» **What you need to do**
Scan the data below. Pull out each line where "size" occurs.

» **Data for processing**
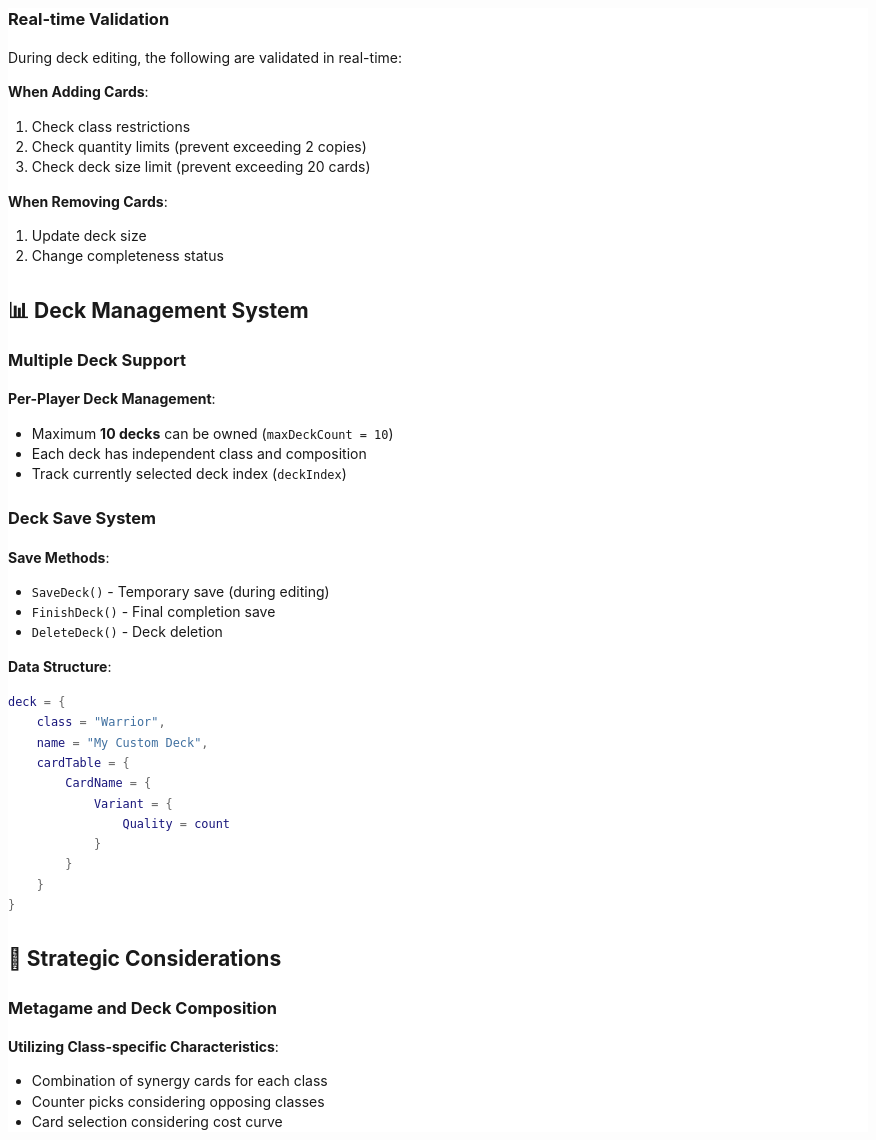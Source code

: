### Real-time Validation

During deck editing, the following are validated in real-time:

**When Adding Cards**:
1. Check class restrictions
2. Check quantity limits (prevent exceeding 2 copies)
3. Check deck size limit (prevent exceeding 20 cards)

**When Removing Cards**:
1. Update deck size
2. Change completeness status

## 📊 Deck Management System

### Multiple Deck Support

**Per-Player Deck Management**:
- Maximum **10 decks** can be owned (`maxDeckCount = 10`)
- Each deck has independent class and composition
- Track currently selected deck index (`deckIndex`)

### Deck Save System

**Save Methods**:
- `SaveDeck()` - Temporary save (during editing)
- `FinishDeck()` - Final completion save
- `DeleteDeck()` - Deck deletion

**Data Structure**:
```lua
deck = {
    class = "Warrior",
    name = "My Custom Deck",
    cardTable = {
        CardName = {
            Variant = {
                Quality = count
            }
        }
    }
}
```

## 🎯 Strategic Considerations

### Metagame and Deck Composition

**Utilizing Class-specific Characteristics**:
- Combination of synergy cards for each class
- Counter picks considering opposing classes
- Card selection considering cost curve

--

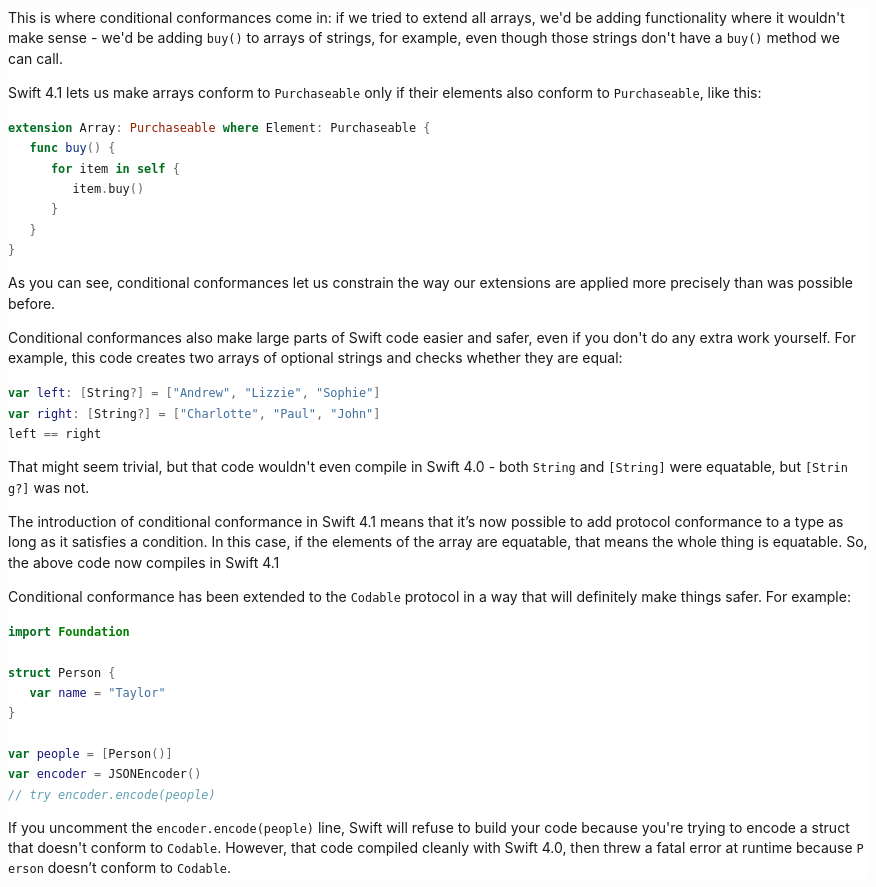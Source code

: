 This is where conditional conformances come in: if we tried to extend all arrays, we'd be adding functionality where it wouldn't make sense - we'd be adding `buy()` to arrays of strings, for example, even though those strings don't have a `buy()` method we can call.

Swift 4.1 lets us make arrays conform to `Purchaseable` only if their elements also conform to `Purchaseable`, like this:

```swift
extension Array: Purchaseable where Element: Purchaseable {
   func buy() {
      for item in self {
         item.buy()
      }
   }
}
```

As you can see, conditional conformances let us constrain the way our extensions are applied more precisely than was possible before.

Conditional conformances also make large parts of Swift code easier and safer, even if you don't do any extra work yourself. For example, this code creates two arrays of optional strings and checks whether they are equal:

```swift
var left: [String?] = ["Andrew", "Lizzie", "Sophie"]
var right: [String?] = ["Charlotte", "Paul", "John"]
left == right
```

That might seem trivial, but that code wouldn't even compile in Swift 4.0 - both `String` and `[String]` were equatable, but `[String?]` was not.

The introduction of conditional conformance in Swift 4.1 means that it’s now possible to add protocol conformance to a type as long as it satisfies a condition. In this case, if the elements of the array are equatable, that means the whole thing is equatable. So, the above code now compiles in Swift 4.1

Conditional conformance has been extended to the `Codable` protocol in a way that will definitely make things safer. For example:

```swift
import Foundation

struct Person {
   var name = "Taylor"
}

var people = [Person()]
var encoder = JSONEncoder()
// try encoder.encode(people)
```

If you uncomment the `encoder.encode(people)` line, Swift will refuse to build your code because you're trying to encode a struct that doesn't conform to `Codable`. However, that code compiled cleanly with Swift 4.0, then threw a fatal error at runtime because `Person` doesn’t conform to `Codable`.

» **Response to this task**
3. Check deck size limit (prevent exceeding 20 cards)
1. Update deck size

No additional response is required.